■ Work task ■
If a line in the entries contains the string "실거래가", include that line in your answer.

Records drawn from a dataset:
----

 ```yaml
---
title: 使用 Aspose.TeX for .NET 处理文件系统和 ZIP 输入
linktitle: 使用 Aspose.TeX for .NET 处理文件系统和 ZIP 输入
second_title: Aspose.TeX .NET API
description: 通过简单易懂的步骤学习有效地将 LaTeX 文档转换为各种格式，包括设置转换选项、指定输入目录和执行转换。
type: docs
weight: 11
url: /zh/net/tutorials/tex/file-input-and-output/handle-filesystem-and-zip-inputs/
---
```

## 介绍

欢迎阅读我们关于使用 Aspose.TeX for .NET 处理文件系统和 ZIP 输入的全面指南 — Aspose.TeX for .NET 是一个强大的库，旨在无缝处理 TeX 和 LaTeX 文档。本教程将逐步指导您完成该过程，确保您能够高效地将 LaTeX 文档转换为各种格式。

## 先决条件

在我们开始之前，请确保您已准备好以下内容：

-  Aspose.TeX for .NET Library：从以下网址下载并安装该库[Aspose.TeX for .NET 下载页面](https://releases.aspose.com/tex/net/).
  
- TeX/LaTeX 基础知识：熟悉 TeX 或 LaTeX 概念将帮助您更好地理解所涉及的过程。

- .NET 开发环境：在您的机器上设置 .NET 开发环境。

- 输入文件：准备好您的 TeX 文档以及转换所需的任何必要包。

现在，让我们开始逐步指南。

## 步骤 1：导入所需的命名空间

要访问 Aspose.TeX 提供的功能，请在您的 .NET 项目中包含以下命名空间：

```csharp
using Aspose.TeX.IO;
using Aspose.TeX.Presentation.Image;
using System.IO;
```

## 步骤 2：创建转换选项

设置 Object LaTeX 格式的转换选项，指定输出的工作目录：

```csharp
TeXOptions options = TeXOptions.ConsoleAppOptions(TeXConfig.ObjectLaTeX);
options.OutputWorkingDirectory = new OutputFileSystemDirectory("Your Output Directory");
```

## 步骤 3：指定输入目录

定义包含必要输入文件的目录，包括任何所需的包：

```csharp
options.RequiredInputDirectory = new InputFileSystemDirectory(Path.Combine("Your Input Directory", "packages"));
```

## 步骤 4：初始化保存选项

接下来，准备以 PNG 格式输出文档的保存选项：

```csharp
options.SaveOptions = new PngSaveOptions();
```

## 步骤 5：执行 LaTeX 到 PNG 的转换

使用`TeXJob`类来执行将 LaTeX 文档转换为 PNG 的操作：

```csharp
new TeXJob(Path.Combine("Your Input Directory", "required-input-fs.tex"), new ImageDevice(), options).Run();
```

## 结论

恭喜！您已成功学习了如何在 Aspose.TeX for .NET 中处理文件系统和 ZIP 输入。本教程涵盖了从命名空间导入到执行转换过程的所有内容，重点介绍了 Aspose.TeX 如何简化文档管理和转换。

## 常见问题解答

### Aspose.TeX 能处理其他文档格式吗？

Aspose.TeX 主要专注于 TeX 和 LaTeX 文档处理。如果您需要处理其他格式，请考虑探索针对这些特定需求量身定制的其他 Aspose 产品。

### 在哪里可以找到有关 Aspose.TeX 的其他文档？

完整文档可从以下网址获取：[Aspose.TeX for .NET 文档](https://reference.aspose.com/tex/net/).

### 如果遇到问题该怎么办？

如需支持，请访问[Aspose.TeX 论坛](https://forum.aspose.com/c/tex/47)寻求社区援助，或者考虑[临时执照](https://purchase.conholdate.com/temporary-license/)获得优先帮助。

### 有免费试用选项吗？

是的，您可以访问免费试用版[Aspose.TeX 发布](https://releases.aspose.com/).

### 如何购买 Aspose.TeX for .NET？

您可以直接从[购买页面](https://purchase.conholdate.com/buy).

----

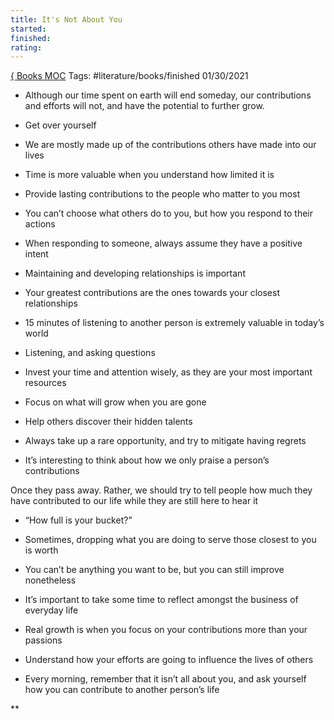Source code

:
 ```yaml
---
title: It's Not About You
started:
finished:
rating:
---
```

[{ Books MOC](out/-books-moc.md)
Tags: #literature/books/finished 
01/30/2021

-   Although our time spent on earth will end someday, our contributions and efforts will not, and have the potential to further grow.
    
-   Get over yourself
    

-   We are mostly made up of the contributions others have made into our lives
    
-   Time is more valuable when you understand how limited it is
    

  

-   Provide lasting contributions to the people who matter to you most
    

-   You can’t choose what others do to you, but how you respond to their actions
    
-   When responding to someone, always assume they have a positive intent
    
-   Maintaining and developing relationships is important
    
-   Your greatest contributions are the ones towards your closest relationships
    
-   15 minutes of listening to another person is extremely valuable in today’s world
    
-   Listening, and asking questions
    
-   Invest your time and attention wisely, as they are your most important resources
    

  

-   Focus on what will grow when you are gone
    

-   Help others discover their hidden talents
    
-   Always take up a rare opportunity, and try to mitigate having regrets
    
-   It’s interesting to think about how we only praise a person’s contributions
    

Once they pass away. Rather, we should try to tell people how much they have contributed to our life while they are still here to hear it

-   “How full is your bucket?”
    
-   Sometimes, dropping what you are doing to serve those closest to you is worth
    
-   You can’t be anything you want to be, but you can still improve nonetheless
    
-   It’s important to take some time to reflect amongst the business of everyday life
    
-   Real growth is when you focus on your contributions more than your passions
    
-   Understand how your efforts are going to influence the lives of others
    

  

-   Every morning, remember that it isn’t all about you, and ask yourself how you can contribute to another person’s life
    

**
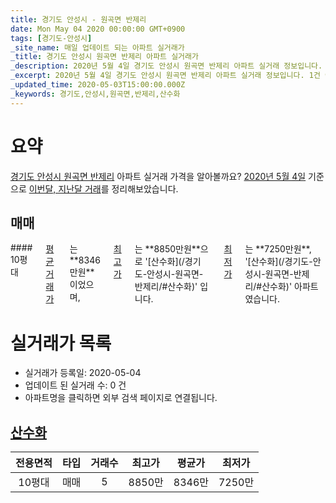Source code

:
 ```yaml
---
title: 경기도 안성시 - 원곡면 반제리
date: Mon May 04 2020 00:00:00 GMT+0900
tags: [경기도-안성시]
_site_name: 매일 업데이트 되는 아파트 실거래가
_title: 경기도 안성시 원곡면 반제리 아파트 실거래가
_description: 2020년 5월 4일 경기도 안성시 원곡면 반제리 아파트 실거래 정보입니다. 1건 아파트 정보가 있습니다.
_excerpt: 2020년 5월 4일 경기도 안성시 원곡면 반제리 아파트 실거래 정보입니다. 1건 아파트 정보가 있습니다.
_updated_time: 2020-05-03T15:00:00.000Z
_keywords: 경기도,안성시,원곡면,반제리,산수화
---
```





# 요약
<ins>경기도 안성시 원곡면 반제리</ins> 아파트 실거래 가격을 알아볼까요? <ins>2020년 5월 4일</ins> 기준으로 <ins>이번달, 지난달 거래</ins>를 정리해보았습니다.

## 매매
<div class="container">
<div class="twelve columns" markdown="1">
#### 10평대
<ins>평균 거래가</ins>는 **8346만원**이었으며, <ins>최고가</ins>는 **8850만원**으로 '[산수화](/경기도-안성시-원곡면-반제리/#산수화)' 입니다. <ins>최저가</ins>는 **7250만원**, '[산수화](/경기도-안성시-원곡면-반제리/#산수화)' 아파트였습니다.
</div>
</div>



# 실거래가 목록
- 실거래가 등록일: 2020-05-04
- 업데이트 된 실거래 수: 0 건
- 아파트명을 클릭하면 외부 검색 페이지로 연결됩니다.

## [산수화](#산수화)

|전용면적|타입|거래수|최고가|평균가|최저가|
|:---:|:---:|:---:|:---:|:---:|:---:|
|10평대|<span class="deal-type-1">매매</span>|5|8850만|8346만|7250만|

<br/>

----

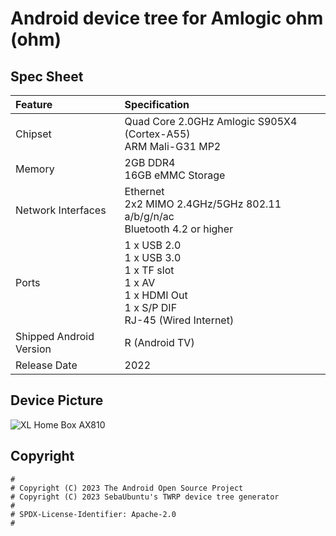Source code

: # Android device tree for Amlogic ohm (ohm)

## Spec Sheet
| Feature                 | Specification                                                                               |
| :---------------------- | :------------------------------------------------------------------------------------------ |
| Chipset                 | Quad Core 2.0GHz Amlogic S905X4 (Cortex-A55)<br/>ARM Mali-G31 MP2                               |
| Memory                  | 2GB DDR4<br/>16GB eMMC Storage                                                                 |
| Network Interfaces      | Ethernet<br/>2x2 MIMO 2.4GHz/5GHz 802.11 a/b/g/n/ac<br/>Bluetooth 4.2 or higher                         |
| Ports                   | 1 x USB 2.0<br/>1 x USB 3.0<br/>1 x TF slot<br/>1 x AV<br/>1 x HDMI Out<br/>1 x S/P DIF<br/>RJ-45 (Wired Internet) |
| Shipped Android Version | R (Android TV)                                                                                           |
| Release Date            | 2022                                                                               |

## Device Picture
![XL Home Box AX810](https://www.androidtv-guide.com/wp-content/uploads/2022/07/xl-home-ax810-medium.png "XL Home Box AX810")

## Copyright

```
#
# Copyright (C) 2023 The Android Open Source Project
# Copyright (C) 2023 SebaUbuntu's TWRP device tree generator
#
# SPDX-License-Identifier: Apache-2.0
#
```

----

■ Answer below ■
_site_name: 매일 업데이트 되는 아파트 실거래가
_title: 경기도 안성시 원곡면 반제리 아파트 실거래가
# 실거래가 목록
- 실거래가 등록일: 2020-05-04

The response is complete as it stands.